I am in Atlanta, a city notorious for its vast, empty suburban sprawl, unconscienable freeway distances, and gridlock traffic. I really, really don't want to compel anyone to trek through this disaster of urban planning and infrastructure design to my office if there is no real point.

Does anyone here have experience building a team like this? If so, can you share tips on what strategies you used to make it work better?

Thanks a lot!




Absolutely this can be done and in my opinion is the best way to build a great software team. I am the CTO of Openair.com and this is how we have always operated. We have a dozen developers, about half in the Boston area and the other half spread across the US and we all work from home. Using this approach we have built a successful startup that has steadily and profitably grown every year for the last decade and we are now the dominant vendor in our space.

I believe that this approach creates a work environment that allows us to attract and retain great developers. The kind of developer that really likes to write software and has the maturity and discipline to manage their own time and decisions.

Some implementation notes:

1. We release a new version every two months, the continual releases keep everyone on track with constant customer feedback.

2. We all see and read the check-in diff's, absolutely the best way to know what someone is doing and how well they are doing it.

3. There are great developers outside of the traditional Valley/Boston/Austin areas and a telecommuting team lets you find them and hire them.

4. After about 6 months it becomes very clear who can handle the telecommuting setup and who can't.


This is only tangentially related to your post, but why does corporate America have such an aversion to telecommuting?

I was by far the most productive employee in my group at the large bank I worked for previously. I outproduced others, even while taking the hardest problems -- and we had a pretty good metrics systems, so I wasn't just gaming it.

But when I asked if I could work from home when I'd decided to move, the answer was an emphatic, "No."

So, they'd rather lose their most-productive employee who also would've been far more productive at home and then have to hire a probably-inferior replacement?

Makes no sense at all, yet so many companies are like this.


It would appear that they simply don't understand how to manage someone who isn't physically at the office, so they can't just walk over to your cube every five seconds and dickishly ask for a "status update."

I _am_ accounting for the absence of physical contact. My employees will have a desk VoIP phone connected to the company PBX, email, IM, and all the other stuff that is used for internal communication in companies where a bunch of folks are sat in offices and cubes but hardly ever bother to walk over to each other's positions as it is not really part of the workflow protocol. And these are employees, not subcontractors. I will manage them. I just won't be standing over their shoulder.
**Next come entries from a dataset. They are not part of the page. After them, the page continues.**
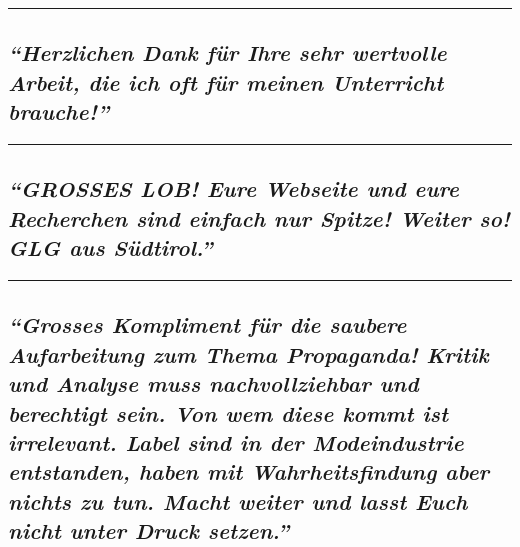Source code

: \begin{center}\rule{0.5\linewidth}{\linethickness}\end{center}

\hypertarget{herzlichen-dank-fuxfcr-ihre-sehr-wertvolle-arbeit-die-ich-oft-fuxfcr-meinen-unterricht-brauche}{%
\subsection{\texorpdfstring{\emph{``Herzlichen Dank für Ihre sehr
wertvolle Arbeit, die ich oft für meinen Unterricht
brauche!''}}{``Herzlichen Dank für Ihre sehr wertvolle Arbeit, die ich oft für meinen Unterricht brauche!''}}\label{herzlichen-dank-fuxfcr-ihre-sehr-wertvolle-arbeit-die-ich-oft-fuxfcr-meinen-unterricht-brauche}}

\begin{center}\rule{0.5\linewidth}{\linethickness}\end{center}

\hypertarget{grosses-lob-eure-webseite-und-eure-recherchen-sind-einfach-nur-spitze-weiter-so-glg-aus-suxfcdtirol}{%
\subsection{\texorpdfstring{\emph{``GROSSES LOB! Eure Webseite und eure
Recherchen sind einfach nur Spitze! Weiter so! GLG aus
Südtirol.''}}{``GROSSES LOB! Eure Webseite und eure Recherchen sind einfach nur Spitze! Weiter so! GLG aus Südtirol.''}}\label{grosses-lob-eure-webseite-und-eure-recherchen-sind-einfach-nur-spitze-weiter-so-glg-aus-suxfcdtirol}}

\begin{center}\rule{0.5\linewidth}{\linethickness}\end{center}

\hypertarget{grosses-kompliment-fuxfcr-die-saubere-aufarbeitung-zum-thema-propaganda-kritik-und-analyse-muss-nachvollziehbar-und-berechtigt-sein-von-wem-diese-kommt-ist-irrelevant-label-sind-in-der-modeindustrie-entstanden-haben-mit-wahrheitsfindung-aber-nichts-zu-tun-macht-weiter-und-lasst-euch-nicht-unter-druck-setzen}{%
\subsection{\texorpdfstring{\emph{``Grosses Kompliment für die saubere
Aufarbeitung zum Thema Propaganda! Kritik und Analyse muss
nachvollziehbar und berechtigt sein. Von wem diese kommt ist irrelevant.
Label sind in der Modeindustrie entstanden, haben mit Wahrheitsfindung
aber nichts zu tun. Macht weiter und lasst Euch nicht unter Druck
setzen.''}}{``Grosses Kompliment für die saubere Aufarbeitung zum Thema Propaganda! Kritik und Analyse muss nachvollziehbar und berechtigt sein. Von wem diese kommt ist irrelevant. Label sind in der Modeindustrie entstanden, haben mit Wahrheitsfindung aber nichts zu tun. Macht weiter und lasst Euch nicht unter Druck setzen.''}}\label{grosses-kompliment-fuxfcr-die-saubere-aufarbeitung-zum-thema-propaganda-kritik-und-analyse-muss-nachvollziehbar-und-berechtigt-sein-von-wem-diese-kommt-ist-irrelevant-label-sind-in-der-modeindustrie-entstanden-haben-mit-wahrheitsfindung-aber-nichts-zu-tun-macht-weiter-und-lasst-euch-nicht-unter-druck-setzen}}

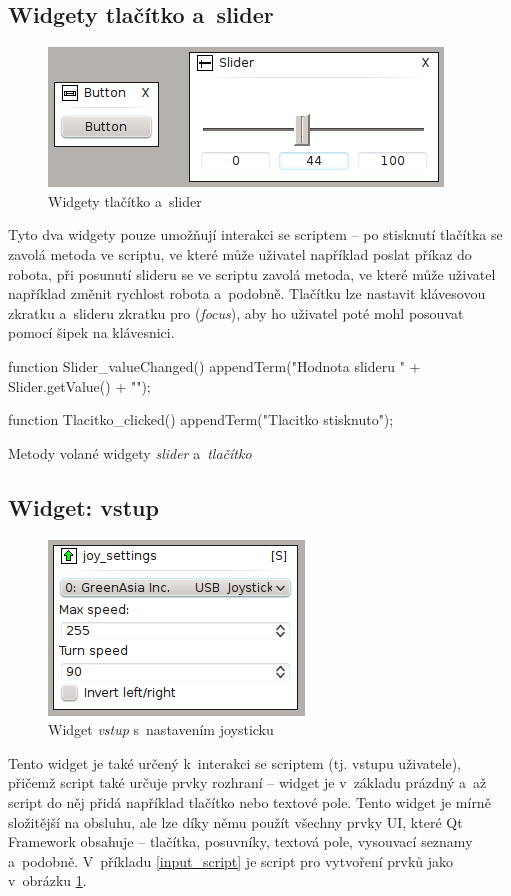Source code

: \documentclass[12pt, a4paper, oneside]{article}
\newcommand{\It}{\textit}  %
\begin{document}
\subsection{Widgety tlačítko a~slider}
\begin{figure}[H]
\begin{center}
\includegraphics[scale=1]{img/w_btn_slider.png}
\caption{Widgety tlačítko a~slider}
\end{center}
\end{figure}
Tyto dva widgety pouze umožňují interakci se scriptem -- po stisknutí tlačítka se zavolá metoda ve scriptu, ve které může uživatel například poslat příkaz do robota, při posunutí slideru se ve scriptu zavolá metoda, ve které může uživatel například změnit rychlost robota a~podobně. Tlačítku lze nastavit klávesovou zkratku a~slideru zkratku pro (\It{focus}), aby ho uživatel poté mohl posouvat pomocí šipek na klávesnici.
\begin{listing}[H]
\begin{jscode}
function Slider_valueChanged() {
    appendTerm("Hodnota slideru " + Slider.getValue() + "\n");
}

function Tlacitko_clicked() {
    appendTerm("Tlacitko stisknuto\n");
}
\end{jscode}
\caption{Metody volané widgety \It{slider} a~\It{tlačítko}}
\end{listing}

\subsection{Widget: vstup}
\begin{figure}[H]
\begin{center}
\includegraphics[scale=1]{img/w_input.png}
\caption{Widget \It{vstup} s~nastavením joysticku}
\label{input}
\end{center}
\end{figure}
Tento widget je také určený k~interakci se scriptem (tj. vstupu uživatele), přičemž script také určuje prvky rozhraní -- widget je v~základu prázdný a~až script do něj přidá například tlačítko nebo textové pole. Tento widget je mírně složitější na obsluhu, ale lze díky němu použít všechny prvky UI, které Qt Framework obsahuje -- tlačítka, posuvníky, textová pole, vysouvací seznamy a~podobně. V~příkladu \ref{input_script} je script pro vytvoření prvků jako v~obrázku \ref{input}.
\end{document}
I don't see why that's such an impossibly lofty goal.


More than likely they don't understand how to manage someone at all.


my experience is that the management in big companies isn't nearly as interested in productivity as you would hope. they're a lot more concerned about accountability, not screwing up, not doing things that could be held against them, etc.

so i'd say it's more likely a case of valuing a different set of things.


You're probably right.

This is the same bank that would email around escrow account information. These accounts sometimes had $295 million dollars in them, and they emailed this info with complete account information, wire instructions and routing numbers. No encryption. Regular e-mail.

Oh, the temptation.

But anyway, I am not sure what they valued. It certainly wasn't security or productivity.


Many years ago a company I worked for IPO'd and we all got stock options. Our broker's preferred means of communication was AOL Instant Messenger. As in, hi, I'm XXX and I'd like to place a limit order, and they would do it. Insane!


If they let you work at home they would need to let everyone work at home. The house of cards comes tumbling down.


Why? Is there some sort of law for that? I was the only guy working from home during the last 3 years on my former job. Last time I checed their house of cards is still up.


It's not a law thing; it's just that others would start demanding it more aggressively.

You can say no and keep the house of cards up, but it's just adding tension to the employer-employee relationship with all the other staff.


I'd say if teleworking puts a strain on your employee-relationship then you have bigger problems. Why do some people have bigger offices than others? Why do some people have no offices at all?

I have yet to see a company that truly treats all employees equal. That would be the only setting where I'd agree with your concern.


Yeah, but there is a qualitative difference in the ideological implications of office size/placement vs. fundamentally not having to come in and be stuck somewhere for 8 hours a day.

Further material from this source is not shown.